Las bursatilizaciones han servido, por ejemplo, para cubrir imperativos sociales y económicos. Verbigracia, la bursatilización de los créditos hipotecarios para vivienda, que permiten a los emisores la contratación de nuevos préstamos hipotecarios para viviendas económicas, a la vez que se abaten costos de financiameinto, lo que al final beneficia a los acreditados para tales acciones.

Dicho de otro modo, bursatilizar es convertir activos futuros en recursos frescos en el presente.

Es deuda, en efecto, porque se pagarán a futuro con dinero que aún está por recibirse. La diferencia está en que es una forma de financiamiento que nada tiene que ver con las formas tradicionales bancarias cuyas tasas de interés son prohibitivas.

De hecho, hace apenas un par de semanas que el secretario de Hacienda, Agustín Carstens, se reunió con gobernadores en las instalaciones de Nafinsa y les dijo que el único camino para reponer los recursos perdidos por los inmisericordes recortes presupuestales es la bursatilización de las participaciones federales.

No es algo reciente en términos del gobierno federal. En abril de 2008, el doctor Carstens decía que una forma en la que la política económica instrumentada por él coadyuva al cumplimiento de la política social es a través de la maximización de los beneficios derivados de los activos del gobierno. Para demostrar su dicho, el secretario Carstens ponía el ejemplo del Fondo Nacional de Infraestructura que “mediante la adecuada administración y bursatilización de activos propiedad del gobierno (...) generará un gran fondo para la inversión en obras de infraestructura”.
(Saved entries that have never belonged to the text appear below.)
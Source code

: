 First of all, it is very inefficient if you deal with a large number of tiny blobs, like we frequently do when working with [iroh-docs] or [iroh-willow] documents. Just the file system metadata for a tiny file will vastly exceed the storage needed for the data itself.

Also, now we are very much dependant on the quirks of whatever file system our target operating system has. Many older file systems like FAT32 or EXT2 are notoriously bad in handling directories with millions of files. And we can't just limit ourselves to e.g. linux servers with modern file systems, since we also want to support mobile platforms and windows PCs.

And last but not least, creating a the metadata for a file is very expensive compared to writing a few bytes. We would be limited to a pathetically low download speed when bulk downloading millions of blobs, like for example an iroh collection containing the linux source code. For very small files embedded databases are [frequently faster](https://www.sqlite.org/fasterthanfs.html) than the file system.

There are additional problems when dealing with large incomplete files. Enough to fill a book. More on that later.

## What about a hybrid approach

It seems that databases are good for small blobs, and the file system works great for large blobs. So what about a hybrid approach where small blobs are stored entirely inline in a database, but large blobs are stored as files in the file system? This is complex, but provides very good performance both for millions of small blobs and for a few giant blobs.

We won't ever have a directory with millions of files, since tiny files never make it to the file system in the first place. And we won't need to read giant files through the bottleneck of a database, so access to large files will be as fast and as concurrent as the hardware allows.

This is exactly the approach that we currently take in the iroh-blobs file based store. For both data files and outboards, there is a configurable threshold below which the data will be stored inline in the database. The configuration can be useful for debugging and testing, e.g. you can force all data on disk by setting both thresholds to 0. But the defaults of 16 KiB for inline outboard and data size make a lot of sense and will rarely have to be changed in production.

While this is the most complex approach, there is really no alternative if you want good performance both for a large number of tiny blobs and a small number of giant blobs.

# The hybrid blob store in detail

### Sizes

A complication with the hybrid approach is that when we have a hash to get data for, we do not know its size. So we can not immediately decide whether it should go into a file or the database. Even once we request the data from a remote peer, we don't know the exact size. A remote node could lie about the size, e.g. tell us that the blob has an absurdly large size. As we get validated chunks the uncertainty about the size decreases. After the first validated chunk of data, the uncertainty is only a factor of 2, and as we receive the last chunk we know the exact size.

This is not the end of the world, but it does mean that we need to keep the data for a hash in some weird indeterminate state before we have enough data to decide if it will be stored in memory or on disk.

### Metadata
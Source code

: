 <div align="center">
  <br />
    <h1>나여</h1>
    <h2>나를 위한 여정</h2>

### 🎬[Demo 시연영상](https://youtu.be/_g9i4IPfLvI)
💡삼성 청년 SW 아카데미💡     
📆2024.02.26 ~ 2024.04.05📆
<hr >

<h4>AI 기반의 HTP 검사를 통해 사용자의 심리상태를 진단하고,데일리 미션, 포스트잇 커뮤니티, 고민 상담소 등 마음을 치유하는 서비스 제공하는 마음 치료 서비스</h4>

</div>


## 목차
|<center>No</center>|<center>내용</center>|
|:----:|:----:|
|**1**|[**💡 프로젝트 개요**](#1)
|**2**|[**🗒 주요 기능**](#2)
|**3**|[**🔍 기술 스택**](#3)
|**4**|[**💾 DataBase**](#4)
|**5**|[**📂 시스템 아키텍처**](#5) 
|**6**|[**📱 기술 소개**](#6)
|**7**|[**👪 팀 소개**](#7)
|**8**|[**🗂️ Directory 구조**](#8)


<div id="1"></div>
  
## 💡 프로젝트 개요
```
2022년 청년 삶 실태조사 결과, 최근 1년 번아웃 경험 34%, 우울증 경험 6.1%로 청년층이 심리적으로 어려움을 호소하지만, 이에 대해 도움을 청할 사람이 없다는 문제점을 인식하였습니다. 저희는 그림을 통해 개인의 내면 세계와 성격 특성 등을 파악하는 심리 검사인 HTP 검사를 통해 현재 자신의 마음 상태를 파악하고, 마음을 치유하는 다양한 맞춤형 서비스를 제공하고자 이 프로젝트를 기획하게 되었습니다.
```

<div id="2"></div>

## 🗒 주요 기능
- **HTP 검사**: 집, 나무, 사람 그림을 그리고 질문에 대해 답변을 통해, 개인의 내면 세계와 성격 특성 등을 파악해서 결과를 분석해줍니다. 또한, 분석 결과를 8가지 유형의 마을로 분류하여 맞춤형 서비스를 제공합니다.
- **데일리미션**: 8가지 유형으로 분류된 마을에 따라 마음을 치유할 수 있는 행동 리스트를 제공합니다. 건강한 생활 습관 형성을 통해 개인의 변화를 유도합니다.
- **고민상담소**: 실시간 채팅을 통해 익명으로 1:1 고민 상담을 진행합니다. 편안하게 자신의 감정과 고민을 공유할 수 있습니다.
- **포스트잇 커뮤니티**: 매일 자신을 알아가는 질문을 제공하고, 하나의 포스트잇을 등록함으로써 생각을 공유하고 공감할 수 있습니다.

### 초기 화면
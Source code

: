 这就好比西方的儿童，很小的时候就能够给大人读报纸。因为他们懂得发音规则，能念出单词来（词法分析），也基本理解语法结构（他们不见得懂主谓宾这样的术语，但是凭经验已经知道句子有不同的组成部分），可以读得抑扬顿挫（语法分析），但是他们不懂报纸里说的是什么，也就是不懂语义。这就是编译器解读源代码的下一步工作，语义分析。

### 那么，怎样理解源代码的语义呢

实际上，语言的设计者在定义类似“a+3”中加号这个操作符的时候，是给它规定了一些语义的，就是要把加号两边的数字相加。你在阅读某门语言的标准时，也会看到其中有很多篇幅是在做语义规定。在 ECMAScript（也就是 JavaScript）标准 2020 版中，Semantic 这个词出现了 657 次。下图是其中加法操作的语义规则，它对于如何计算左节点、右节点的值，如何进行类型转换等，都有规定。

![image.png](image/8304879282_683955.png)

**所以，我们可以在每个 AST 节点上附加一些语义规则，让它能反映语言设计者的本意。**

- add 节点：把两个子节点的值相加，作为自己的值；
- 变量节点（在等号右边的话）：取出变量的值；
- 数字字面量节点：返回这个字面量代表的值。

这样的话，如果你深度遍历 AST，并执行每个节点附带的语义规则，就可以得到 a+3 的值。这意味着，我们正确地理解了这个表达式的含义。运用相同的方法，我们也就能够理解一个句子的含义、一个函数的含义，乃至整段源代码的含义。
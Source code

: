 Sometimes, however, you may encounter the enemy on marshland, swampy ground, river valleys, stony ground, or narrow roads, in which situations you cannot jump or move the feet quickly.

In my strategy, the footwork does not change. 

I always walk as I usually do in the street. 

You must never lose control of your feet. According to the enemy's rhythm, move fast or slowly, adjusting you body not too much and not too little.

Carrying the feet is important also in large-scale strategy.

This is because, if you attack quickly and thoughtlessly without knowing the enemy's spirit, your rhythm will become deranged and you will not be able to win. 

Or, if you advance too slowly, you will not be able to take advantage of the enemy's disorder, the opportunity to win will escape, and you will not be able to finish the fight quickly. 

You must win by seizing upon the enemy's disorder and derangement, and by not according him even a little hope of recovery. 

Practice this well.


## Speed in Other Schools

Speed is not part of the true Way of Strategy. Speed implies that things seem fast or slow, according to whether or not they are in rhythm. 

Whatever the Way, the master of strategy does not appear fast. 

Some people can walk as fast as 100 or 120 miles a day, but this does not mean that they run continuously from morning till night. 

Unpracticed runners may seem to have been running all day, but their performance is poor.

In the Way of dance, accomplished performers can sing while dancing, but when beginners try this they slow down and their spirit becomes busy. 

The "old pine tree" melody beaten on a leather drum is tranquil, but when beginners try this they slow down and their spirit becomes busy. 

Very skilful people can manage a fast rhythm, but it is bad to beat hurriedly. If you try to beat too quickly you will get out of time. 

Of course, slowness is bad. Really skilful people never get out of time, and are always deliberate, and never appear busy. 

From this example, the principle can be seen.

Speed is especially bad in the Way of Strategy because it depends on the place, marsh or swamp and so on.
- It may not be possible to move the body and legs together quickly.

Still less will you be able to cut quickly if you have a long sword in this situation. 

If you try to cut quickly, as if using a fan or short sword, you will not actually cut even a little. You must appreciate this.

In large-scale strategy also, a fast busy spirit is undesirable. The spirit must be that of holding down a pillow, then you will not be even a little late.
Sí, es una cuestión polémica la bursatilización, como se comprobó ayer durante la sesión de la legislatura local en la que se autorizó la colocación en la bolsa de valores de seis mil 800 millones de pesos, sin embargo, en el marco de la severa escasez de recursos económicos, la virtual paralización de la obra pública y la amenaza real de que la actividad productiva colapse, verdaderamente hay pocos espacios para financiar el desarrollo que no sea el aumento a los impuestos. Lo que sí debe observarse en cuanto al destino de los recursos obtenidos es verificar puntualmente su aplicación en inversión social, de lo contrario, el esfuerzo será en vano y sus resultados a mediano plazo no se traducirán en beneficio para la sociedad.